» **Aim of the exercise**
Where the records below show a line containing "打開 app 後，按右上角小鈴鐺（紅圈）登入帳號", start copying; end with the line containing "填寫實名認證資料，選擇中國大陸用戶或非中國大陸用戶", and copy it too.
══════════════════════════════
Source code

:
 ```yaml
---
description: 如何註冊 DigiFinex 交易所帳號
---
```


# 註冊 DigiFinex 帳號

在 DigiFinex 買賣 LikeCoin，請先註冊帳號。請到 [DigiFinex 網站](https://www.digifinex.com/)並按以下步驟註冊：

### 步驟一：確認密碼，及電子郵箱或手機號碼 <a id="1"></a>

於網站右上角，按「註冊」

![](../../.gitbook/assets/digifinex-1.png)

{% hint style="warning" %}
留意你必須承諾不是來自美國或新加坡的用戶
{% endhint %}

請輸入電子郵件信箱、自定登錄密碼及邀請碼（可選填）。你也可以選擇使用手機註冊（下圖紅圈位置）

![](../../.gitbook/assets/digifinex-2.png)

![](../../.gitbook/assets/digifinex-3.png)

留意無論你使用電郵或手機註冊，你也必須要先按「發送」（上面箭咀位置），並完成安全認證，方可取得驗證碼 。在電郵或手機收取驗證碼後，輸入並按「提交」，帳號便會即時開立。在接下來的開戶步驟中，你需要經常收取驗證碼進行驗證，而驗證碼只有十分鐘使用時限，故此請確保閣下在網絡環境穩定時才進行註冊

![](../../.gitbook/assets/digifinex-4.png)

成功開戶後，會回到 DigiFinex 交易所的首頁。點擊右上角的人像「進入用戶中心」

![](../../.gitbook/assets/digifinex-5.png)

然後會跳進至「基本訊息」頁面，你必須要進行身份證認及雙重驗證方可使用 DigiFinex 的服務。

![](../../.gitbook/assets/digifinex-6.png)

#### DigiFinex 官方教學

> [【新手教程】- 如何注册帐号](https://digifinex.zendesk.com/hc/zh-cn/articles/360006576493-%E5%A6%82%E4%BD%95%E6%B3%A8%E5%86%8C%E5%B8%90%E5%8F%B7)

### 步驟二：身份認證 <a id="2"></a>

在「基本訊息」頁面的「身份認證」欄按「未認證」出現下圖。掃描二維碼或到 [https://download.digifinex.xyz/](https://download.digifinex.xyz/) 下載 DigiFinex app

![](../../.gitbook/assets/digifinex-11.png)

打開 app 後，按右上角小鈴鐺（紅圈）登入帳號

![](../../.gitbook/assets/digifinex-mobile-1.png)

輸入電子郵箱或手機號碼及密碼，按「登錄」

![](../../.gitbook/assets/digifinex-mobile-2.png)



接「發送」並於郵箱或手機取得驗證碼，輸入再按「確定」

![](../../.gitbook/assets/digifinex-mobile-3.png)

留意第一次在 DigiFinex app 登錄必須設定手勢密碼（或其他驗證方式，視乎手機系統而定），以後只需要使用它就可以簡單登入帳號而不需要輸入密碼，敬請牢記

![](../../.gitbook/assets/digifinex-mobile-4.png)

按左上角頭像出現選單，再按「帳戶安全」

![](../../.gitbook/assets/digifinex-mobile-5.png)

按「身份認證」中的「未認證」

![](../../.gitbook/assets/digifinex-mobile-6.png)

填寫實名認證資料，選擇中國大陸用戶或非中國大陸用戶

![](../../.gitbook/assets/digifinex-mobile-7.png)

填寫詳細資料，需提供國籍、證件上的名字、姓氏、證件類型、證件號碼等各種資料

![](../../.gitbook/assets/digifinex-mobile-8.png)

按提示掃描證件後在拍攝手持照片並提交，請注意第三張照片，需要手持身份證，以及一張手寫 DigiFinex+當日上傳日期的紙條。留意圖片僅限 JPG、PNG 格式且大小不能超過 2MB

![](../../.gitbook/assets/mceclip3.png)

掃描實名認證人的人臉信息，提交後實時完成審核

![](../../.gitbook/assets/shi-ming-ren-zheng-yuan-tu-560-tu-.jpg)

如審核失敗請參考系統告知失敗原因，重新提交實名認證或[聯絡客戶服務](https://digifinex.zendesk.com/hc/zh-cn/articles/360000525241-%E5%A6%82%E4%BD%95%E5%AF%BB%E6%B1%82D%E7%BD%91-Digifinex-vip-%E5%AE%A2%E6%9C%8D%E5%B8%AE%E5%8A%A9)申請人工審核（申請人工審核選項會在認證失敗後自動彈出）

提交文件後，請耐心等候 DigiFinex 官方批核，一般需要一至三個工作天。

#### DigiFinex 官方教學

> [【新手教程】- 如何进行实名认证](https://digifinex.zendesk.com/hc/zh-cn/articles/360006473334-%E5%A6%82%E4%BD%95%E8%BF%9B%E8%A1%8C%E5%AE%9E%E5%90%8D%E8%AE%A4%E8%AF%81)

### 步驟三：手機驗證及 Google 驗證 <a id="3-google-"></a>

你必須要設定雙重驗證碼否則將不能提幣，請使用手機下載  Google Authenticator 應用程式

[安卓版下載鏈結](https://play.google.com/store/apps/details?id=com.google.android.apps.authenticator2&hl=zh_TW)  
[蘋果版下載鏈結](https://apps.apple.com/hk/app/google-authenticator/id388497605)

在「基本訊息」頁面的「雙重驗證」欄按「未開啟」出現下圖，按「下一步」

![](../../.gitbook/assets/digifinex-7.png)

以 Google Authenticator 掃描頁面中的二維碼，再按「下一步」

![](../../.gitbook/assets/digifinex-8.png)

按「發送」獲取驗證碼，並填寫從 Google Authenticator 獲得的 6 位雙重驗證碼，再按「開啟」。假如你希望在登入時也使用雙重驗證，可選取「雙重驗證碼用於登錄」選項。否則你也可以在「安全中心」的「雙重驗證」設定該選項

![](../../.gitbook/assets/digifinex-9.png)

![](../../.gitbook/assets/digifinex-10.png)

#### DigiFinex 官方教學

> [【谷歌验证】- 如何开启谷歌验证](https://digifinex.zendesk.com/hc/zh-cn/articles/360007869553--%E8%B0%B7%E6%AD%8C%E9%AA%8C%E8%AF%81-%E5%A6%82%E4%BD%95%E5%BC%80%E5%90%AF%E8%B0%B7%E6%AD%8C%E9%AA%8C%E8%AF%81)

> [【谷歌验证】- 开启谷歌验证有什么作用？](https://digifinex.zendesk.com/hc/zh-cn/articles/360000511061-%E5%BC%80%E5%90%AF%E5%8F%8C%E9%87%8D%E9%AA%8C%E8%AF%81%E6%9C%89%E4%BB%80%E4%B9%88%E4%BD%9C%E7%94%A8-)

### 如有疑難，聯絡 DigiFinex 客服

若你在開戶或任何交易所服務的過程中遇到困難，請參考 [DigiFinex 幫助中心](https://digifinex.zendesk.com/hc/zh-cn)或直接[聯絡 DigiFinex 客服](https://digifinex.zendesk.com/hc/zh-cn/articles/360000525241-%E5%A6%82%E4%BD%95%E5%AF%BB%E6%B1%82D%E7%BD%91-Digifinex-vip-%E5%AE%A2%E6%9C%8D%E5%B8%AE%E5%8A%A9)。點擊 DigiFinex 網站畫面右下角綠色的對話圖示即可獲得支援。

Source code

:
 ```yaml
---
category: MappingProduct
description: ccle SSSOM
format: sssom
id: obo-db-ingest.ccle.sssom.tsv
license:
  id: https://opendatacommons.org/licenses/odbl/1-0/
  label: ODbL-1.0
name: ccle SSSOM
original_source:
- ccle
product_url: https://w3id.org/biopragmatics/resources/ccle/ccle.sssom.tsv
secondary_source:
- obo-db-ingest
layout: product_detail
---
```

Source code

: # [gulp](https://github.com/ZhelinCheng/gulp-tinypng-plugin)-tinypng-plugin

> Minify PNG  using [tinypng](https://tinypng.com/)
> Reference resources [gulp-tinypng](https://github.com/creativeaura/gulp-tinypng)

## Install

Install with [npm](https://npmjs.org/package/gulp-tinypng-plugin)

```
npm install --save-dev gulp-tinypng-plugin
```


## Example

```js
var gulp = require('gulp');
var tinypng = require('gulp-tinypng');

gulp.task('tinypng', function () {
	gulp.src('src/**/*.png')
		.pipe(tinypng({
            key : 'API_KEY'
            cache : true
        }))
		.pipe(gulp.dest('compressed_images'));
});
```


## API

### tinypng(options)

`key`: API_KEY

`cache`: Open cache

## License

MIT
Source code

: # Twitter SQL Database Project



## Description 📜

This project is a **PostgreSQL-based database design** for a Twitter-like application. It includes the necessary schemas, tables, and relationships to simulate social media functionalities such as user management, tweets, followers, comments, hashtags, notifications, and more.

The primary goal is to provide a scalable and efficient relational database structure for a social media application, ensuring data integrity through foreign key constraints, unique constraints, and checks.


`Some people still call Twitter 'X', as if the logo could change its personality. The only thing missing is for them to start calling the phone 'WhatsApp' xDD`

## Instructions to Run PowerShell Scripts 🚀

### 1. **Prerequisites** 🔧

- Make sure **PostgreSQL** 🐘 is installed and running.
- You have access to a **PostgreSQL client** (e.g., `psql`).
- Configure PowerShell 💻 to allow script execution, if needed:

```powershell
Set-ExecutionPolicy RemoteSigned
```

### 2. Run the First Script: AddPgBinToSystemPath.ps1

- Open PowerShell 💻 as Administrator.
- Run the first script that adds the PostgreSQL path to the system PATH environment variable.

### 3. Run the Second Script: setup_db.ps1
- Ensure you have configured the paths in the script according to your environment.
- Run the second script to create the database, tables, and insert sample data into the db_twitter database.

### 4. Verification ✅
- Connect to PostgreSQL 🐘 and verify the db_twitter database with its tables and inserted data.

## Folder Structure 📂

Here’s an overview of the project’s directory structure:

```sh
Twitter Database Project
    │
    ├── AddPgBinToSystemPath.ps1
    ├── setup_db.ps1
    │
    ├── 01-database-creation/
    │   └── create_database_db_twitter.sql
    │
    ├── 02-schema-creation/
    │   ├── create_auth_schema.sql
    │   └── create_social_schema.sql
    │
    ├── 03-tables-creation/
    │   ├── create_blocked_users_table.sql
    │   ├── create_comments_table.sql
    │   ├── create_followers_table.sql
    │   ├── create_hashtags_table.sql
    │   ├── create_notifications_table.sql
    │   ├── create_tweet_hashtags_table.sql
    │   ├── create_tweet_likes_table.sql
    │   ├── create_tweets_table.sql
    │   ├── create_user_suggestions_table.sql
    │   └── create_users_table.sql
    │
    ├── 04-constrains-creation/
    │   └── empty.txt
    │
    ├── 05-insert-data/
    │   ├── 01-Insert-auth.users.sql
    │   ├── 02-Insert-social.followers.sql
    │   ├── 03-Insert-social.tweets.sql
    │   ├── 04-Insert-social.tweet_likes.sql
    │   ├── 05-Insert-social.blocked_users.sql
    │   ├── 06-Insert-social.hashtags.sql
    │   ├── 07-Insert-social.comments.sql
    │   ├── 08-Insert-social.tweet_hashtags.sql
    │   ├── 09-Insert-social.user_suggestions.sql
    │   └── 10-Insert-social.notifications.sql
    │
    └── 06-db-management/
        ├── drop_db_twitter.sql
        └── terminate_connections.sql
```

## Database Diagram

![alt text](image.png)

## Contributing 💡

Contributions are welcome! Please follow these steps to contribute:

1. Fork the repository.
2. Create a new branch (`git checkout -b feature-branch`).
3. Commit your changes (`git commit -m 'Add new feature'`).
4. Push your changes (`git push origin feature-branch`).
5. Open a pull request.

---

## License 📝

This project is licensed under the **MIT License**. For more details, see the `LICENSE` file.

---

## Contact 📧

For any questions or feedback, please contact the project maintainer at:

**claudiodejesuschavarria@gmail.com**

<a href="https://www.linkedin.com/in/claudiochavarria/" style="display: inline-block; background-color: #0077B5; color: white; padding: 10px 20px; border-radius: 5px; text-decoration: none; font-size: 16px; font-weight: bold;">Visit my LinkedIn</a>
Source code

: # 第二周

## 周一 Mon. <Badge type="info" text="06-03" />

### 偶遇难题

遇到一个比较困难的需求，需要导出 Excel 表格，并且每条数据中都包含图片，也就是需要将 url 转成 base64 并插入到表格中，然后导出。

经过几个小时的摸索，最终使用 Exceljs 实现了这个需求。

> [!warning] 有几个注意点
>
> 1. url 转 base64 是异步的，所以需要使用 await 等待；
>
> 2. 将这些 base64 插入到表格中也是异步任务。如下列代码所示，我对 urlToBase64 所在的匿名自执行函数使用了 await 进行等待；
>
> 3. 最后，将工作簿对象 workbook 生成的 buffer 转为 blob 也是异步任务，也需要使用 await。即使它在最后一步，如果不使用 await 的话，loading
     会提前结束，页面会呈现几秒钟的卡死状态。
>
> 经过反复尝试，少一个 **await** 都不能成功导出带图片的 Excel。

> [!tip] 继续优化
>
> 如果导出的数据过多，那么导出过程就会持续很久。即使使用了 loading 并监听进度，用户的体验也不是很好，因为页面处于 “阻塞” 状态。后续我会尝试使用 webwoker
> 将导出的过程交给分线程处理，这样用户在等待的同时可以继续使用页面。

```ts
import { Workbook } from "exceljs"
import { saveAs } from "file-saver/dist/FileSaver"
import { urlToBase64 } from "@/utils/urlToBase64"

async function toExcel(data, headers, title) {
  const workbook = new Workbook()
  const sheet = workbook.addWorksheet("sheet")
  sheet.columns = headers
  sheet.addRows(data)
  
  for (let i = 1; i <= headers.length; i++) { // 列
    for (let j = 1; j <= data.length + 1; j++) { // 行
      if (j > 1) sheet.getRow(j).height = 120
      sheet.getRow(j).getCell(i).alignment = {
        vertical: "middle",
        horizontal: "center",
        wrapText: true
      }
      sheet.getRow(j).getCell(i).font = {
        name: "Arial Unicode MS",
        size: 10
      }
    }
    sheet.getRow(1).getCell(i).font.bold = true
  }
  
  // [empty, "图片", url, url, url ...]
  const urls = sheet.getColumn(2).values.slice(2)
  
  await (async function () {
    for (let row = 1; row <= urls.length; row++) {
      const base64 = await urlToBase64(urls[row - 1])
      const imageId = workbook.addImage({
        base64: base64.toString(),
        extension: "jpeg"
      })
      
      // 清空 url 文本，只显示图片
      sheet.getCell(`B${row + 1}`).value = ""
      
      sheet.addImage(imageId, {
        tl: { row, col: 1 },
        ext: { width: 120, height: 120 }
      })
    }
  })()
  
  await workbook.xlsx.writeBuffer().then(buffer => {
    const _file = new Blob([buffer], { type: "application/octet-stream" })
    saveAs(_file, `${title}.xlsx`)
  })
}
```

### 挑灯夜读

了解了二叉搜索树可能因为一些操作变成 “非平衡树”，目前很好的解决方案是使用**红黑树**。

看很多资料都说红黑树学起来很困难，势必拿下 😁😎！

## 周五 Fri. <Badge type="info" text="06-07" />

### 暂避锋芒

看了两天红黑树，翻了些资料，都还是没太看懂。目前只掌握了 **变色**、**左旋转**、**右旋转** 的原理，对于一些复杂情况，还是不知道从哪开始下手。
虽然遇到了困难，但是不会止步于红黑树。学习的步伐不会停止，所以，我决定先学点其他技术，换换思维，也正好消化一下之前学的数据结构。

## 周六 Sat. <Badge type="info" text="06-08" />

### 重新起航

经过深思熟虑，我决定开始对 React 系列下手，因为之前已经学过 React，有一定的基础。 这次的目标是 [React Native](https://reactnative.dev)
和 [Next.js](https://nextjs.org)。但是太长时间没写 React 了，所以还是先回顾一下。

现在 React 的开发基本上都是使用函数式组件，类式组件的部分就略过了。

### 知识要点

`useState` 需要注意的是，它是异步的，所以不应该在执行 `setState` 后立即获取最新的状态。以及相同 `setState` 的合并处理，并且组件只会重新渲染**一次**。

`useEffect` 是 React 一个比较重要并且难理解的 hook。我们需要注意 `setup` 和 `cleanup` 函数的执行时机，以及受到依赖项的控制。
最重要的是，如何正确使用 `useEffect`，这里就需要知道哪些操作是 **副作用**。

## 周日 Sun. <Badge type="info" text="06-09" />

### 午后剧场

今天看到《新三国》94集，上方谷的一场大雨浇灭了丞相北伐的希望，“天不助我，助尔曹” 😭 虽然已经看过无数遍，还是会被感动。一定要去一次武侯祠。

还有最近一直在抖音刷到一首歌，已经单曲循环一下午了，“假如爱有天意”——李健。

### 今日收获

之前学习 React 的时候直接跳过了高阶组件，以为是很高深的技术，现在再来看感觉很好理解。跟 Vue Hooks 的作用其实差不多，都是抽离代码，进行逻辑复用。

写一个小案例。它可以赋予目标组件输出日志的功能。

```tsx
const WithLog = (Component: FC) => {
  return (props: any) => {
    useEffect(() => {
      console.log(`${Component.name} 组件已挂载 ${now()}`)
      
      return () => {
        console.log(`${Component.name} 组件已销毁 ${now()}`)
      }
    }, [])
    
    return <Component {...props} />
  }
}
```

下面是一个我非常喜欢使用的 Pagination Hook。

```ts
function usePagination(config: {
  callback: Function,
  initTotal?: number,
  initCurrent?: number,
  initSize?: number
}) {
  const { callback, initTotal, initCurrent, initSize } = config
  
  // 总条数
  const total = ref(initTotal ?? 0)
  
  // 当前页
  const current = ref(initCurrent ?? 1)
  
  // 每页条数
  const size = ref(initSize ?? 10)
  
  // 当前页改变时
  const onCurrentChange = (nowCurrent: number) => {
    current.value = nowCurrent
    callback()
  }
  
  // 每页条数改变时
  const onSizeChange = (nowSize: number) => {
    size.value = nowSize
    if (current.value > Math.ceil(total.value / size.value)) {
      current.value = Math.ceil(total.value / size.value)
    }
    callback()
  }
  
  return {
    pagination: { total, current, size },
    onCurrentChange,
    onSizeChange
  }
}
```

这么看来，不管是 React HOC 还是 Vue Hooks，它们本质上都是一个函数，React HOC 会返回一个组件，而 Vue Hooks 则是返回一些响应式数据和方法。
══════════════════════════════
» **Solved exercise**
打開 app 後，按右上角小鈴鐺（紅圈）登入帳號

![](../../.gitbook/assets/digifinex-mobile-1.png)

輸入電子郵箱或手機號碼及密碼，按「登錄」

![](../../.gitbook/assets/digifinex-mobile-2.png)



接「發送」並於郵箱或手機取得驗證碼，輸入再按「確定」

![](../../.gitbook/assets/digifinex-mobile-3.png)

留意第一次在 DigiFinex app 登錄必須設定手勢密碼（或其他驗證方式，視乎手機系統而定），以後只需要使用它就可以簡單登入帳號而不需要輸入密碼，敬請牢記

![](../../.gitbook/assets/digifinex-mobile-4.png)

按左上角頭像出現選單，再按「帳戶安全」

![](../../.gitbook/assets/digifinex-mobile-5.png)

按「身份認證」中的「未認證」

![](../../.gitbook/assets/digifinex-mobile-6.png)

填寫實名認證資料，選擇中國大陸用戶或非中國大陸用戶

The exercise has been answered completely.